== Task instructions ==
Please transcribe the listing below in full and word for word, without its pictures.

*** Block opens ***

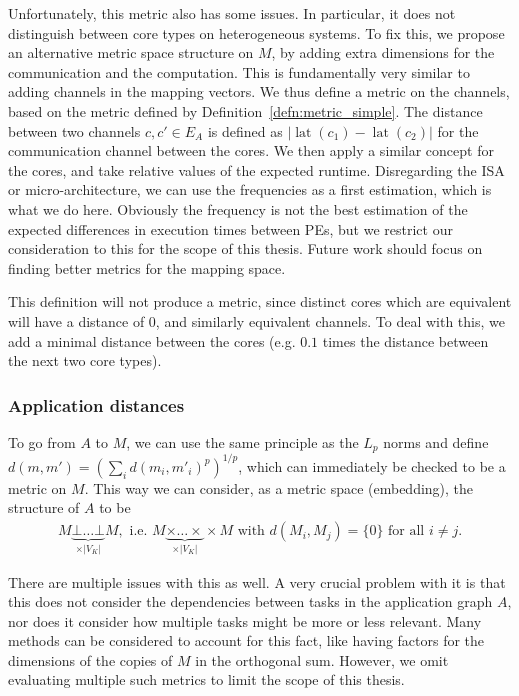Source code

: Unfortunately, this metric also has some issues.
In particular, it does not distinguish between core types on heterogeneous systems.
To fix this, we propose an alternative metric space structure on $M$, by adding extra dimensions for the communication and the computation.
This is fundamentally very similar to adding channels in the mapping vectors.
We thus define a metric on the channels, based on the metric defined by Definition~\ref{defn:metric_simple}.
The distance between two channels $c,c' \in E_A$ is defined as $|\operatorname{lat}(c_1) - \operatorname{lat}(c_2)|$ for the communication channel between the cores.
We then apply a similar concept for the cores, and take relative values of the expected runtime. 
Disregarding the \ac{ISA} or micro-architecture, we can use the frequencies as a first estimation, which is what we do here.
Obviously the frequency is not the best estimation of the expected differences in execution times between \acp{PE}, but we restrict our consideration to this for the scope of this thesis.
Future work should focus on finding better metrics for the mapping space.

This definition will not produce a metric, since distinct cores which are equivalent will have a distance of $0$, and similarly equivalent channels. 
To deal with this, we add a minimal distance between the cores (e.g. $0.1$ times the distance between the next two core types).

\subsubsection{Application distances}

To go from $A$ to $M$, we can use the same principle as the $L_p$ norms and define $d(m,m') = (\sum_i d(m_i,m'_i)^p)^{1/p}$, which can immediately be checked to be a metric on $M$.
This way we can consider, as a metric space (embedding), the structure of $A$ to be
 \begin{align} \label{eqn:orthogonal_sum} M \underbrace{\bot \ldots \bot}_{ \times |V_K|} M,\text{ i.e. }M \underbrace{\times \ldots \times }_{\times |V_K|} \times M \text{ with } d(M_i,M_j) = \{0\} \text{ for all } i \neq j. \end{align} 

There are multiple issues with this as well. 
A very crucial problem with it is that this does not consider the dependencies between tasks in the application graph $A$, nor does it consider how multiple tasks might be more or less relevant.
Many methods can be considered to account for this fact, like having factors for the dimensions of the copies of $M$ in the orthogonal sum.
However, we omit evaluating multiple such metrics to limit the scope of this thesis.

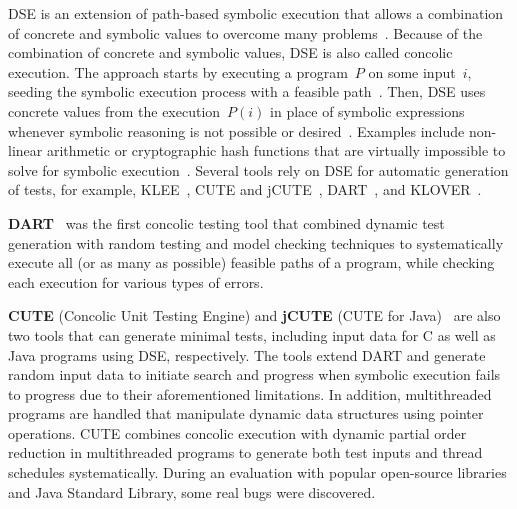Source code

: \documentclass{article}
\begin{document}
\ac{DSE} is an extension of path-based symbolic execution that allows a combination of concrete and symbolic values to overcome many problems~\cite{Fraser_2013}. Because of the combination of concrete and symbolic values, \ac{DSE} is also called concolic execution. The approach starts by executing a program~$P$ on some input~$i$, seeding the symbolic execution process with a feasible path~\cite{Gupta2000,Korel1992}. Then, \ac{DSE} uses concrete values from the execution~$P(i)$ in place of symbolic expressions whenever symbolic reasoning is not possible or desired~\cite{Cadar2005}. Examples include non-linear arithmetic or cryptographic hash functions that are virtually impossible to solve for symbolic execution~\cite{Ball2015}. Several tools rely on \ac{DSE} for automatic generation of tests, for example, KLEE~\cite{cadar2008klee}, CUTE and jCUTE~\cite{Sen2006}, DART~\cite{Godefroid_2005}, and KLOVER~\cite{Li2011}.

\textbf{DART}~\cite{Godefroid_2005} was the first concolic testing tool that combined dynamic test generation with random testing and model checking techniques to systematically execute all (or as many as possible) feasible paths of a program, while checking each execution for various types of errors. 


\textbf{CUTE} (Concolic Unit Testing Engine) and \textbf{jCUTE} (CUTE for Java)~\cite{Sen2006} are also two tools that can generate minimal tests, including input data for C as well as Java programs using \ac{DSE}, respectively. The tools extend DART and generate random input data to initiate search and progress when symbolic execution fails to progress due to their aforementioned limitations. In addition, multithreaded programs are handled that manipulate dynamic data structures using pointer operations. CUTE combines concolic execution with dynamic partial order reduction in multithreaded programs to generate both test inputs and thread schedules systematically. During an evaluation with popular open-source libraries and Java Standard Library, some real bugs were discovered. 
\end{document}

*** Block closes ***

== Task response ==
Source code

: Unfortunately, this metric also has some issues.
In particular, it does not distinguish between core types on heterogeneous systems.
To fix this, we propose an alternative metric space structure on $M$, by adding extra dimensions for the communication and the computation.
This is fundamentally very similar to adding channels in the mapping vectors.
We thus define a metric on the channels, based on the metric defined by Definition~\ref{defn:metric_simple}.
The distance between two channels $c,c' \in E_A$ is defined as $|\operatorname{lat}(c_1) - \operatorname{lat}(c_2)|$ for the communication channel between the cores.
We then apply a similar concept for the cores, and take relative values of the expected runtime. 
Disregarding the \ac{ISA} or micro-architecture, we can use the frequencies as a first estimation, which is what we do here.
Obviously the frequency is not the best estimation of the expected differences in execution times between \acp{PE}, but we restrict our consideration to this for the scope of this thesis.
Future work should focus on finding better metrics for the mapping space.

This definition will not produce a metric, since distinct cores which are equivalent will have a distance of $0$, and similarly equivalent channels. 
To deal with this, we add a minimal distance between the cores (e.g. $0.1$ times the distance between the next two core types).

\subsubsection{Application distances}

To go from $A$ to $M$, we can use the same principle as the $L_p$ norms and define $d(m,m') = (\sum_i d(m_i,m'_i)^p)^{1/p}$, which can immediately be checked to be a metric on $M$.
This way we can consider, as a metric space (embedding), the structure of $A$ to be
 \begin{align} \label{eqn:orthogonal_sum} M \underbrace{\bot \ldots \bot}_{ \times |V_K|} M,\text{ i.e. }M \underbrace{\times \ldots \times }_{\times |V_K|} \times M \text{ with } d(M_i,M_j) = \{0\} \text{ for all } i \neq j. \end{align} 

There are multiple issues with this as well. 
A very crucial problem with it is that this does not consider the dependencies between tasks in the application graph $A$, nor does it consider how multiple tasks might be more or less relevant.
Many methods can be considered to account for this fact, like having factors for the dimensions of the copies of $M$ in the orthogonal sum.
However, we omit evaluating multiple such metrics to limit the scope of this thesis.

Source code

: \documentclass{article}
\begin{document}
\ac{DSE} is an extension of path-based symbolic execution that allows a combination of concrete and symbolic values to overcome many problems~\cite{Fraser_2013}. Because of the combination of concrete and symbolic values, \ac{DSE} is also called concolic execution. The approach starts by executing a program~$P$ on some input~$i$, seeding the symbolic execution process with a feasible path~\cite{Gupta2000,Korel1992}. Then, \ac{DSE} uses concrete values from the execution~$P(i)$ in place of symbolic expressions whenever symbolic reasoning is not possible or desired~\cite{Cadar2005}. Examples include non-linear arithmetic or cryptographic hash functions that are virtually impossible to solve for symbolic execution~\cite{Ball2015}. Several tools rely on \ac{DSE} for automatic generation of tests, for example, KLEE~\cite{cadar2008klee}, CUTE and jCUTE~\cite{Sen2006}, DART~\cite{Godefroid_2005}, and KLOVER~\cite{Li2011}.

\textbf{DART}~\cite{Godefroid_2005} was the first concolic testing tool that combined dynamic test generation with random testing and model checking techniques to systematically execute all (or as many as possible) feasible paths of a program, while checking each execution for various types of errors. 


\textbf{CUTE} (Concolic Unit Testing Engine) and \textbf{jCUTE} (CUTE for Java)~\cite{Sen2006} are also two tools that can generate minimal tests, including input data for C as well as Java programs using \ac{DSE}, respectively. The tools extend DART and generate random input data to initiate search and progress when symbolic execution fails to progress due to their aforementioned limitations. In addition, multithreaded programs are handled that manipulate dynamic data structures using pointer operations. CUTE combines concolic execution with dynamic partial order reduction in multithreaded programs to generate both test inputs and thread schedules systematically. During an evaluation with popular open-source libraries and Java Standard Library, some real bugs were discovered. 
\end{document}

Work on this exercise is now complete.